È un problema che ha molte sfaccettature ma che si concentra soprattutto su tre aspetti: la raccolta trasversale delle informazioni, gli strumenti tecnici a disposizione della ricerca medica e l’approccio alla gestione della conoscenza. L’elemento positivo è che diverse software house che lavorano nel campo del machine learning e i loro partner di settore stanno cercando di migliorare le loro soluzioni mirate per tutti questi elementi.

In generale, che i dati siano una risorsa fondamentale ovviamente non è un concetto nuovo nel campo della ricerca medica. È proprio dai dati scientifici che parte qualsiasi progetto di sviluppo, dalla creazione di un nuovo farmaco alla definizione di un nuovo trattamento.

L’elemento nuovo introdotto dal machine learning e dalle altre tecnologie collegate all’intelligenza artificiale è che l’approccio tradizionale alla ricerca molto mirata non va più bene. Gli strumenti di analytics possono estrarre un significato “migliore” dalle informazioni se queste sono trasversali e consentono quindi una visione più ampia, alla ricerca di potenziali correlazioni fra eventi e parametri diversi.
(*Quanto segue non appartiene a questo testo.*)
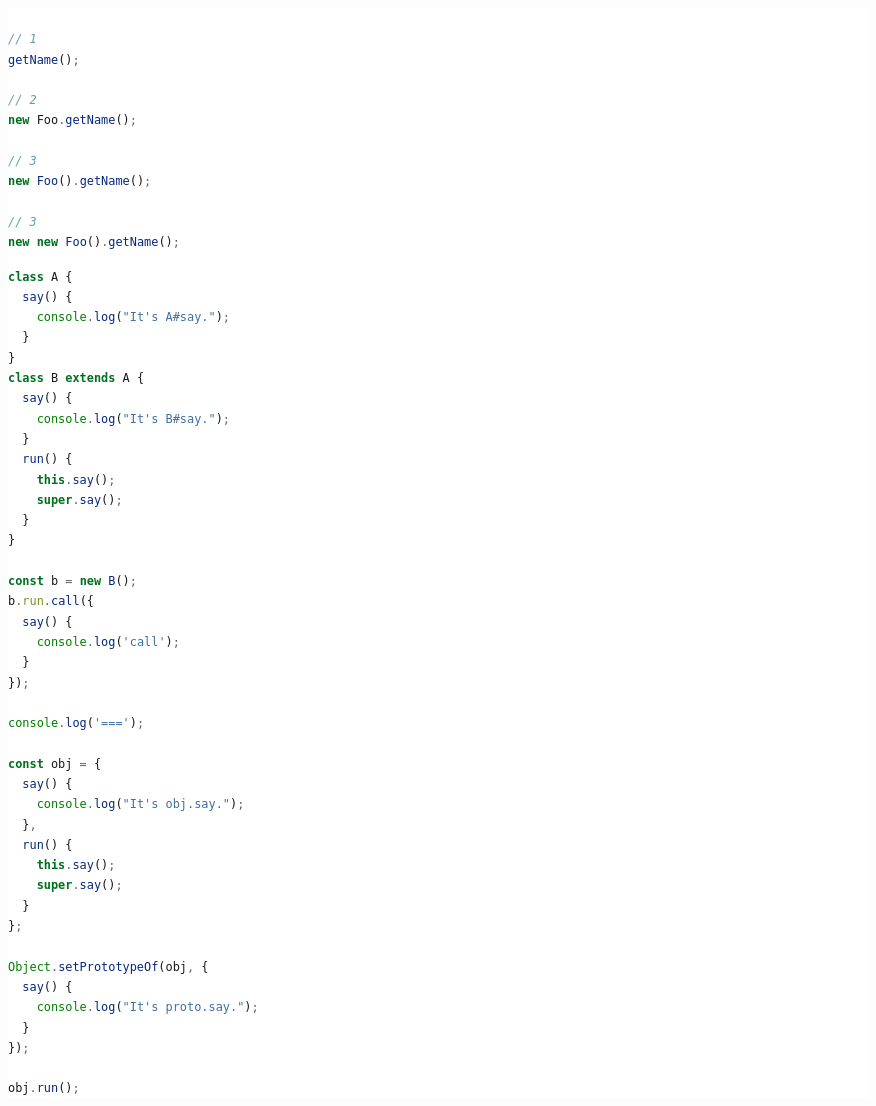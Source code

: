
 ```js

// 1
getName();

// 2
new Foo.getName();

// 3
new Foo().getName();

// 3
new new Foo().getName();
```

```js
class A {
  say() {
    console.log("It's A#say.");
  }
}
class B extends A {
  say() {
    console.log("It's B#say.");
  }
  run() {
    this.say();
    super.say();
  }
}

const b = new B();
b.run.call({
  say() {
    console.log('call');
  }
});

console.log('===');

const obj = {
  say() {
    console.log("It's obj.say.");
  },
  run() {
    this.say();
    super.say();
  }
};

Object.setPrototypeOf(obj, {
  say() {
    console.log("It's proto.say.");
  }
});

obj.run();
```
Dal punto di vista tecnico questo può voler dire ripensare l’approccio alla raccolta e alla gestione delle informazioni collegate alla ricerca medica, in modo che siano più “digeribilii” per i sistemi di intelligenza artificiale. È una evoluzione dei sistemi che porta alla luce subito un’altra questione: l’usabilità.

Come in altri settori, infatti, anche nella ricerca medica adottare soluzioni di Big Data analytics può richiedere competenze che non si possiedono. Alcune imprese possono permettersi di avere i propri data scientist, in ambito clinico questo è raramente possibile e servono quindi soluzioni più “amichevoli”. Un fenomeno già visto in altri ambiti e che coinvolge gli algoritmi di machine learning: sono questi a estrarre significato dai dati senza che gli utenti debbano diventare esperti di discipline diverse dalla propria.

Nel campo della ricerca medica il vantaggio di questa automazione è ancora maggiore che in altri, perché l’analisi delle informazioni è proprio il “core business” del ricercatore. Fare in modo che gli algoritmi lo sgravino dalla parte più operativa significa metterlo in grado di dedicare il suo tempo alla parte più a valore aggiunto, ad esempio lo sviluppo di una cura.

Machine learning in autonomia

L’approccio che comprende Big Data e machine learning apre poi le porte a un nuovo “tipo” di ricerca medica. Ci sono migliaia di terabyte di dati scientifici che sono distribuiti in progetti di ricerca distinti, trial clinici, pubblicazioni… Nessun ricercatore umano potrebbe mai analizzarli tutti o anche solo una minima parte, alla ricerca di correlazioni utili non ancora riconosciute o anche semplicemente per risolvere una specifica ricerca di informazioni. Gli algoritmi di machine learning invece possono farlo e in molti campi lo hanno già fatto, arrivando autonomamente a risultati che sarebbero stati impossibili per un operatore umano.

La “Big Data economy” è destinata quindi a cambiare anche la ricerca medica. L’adozione di nuove piattaforme per la gestione e l’analisi dei dati in questo caso non ha uno scopo prettamente commerciale – anche se le ricadute in tal senso certamente ci sono – ma permette di ridurre il tempo necessario a definire nuove terapie. Anche per patologie rare, che normalmente avrebbero richiesto troppo tempo per essere affrontate, o per lo sviluppo di trattamenti più personalizzati.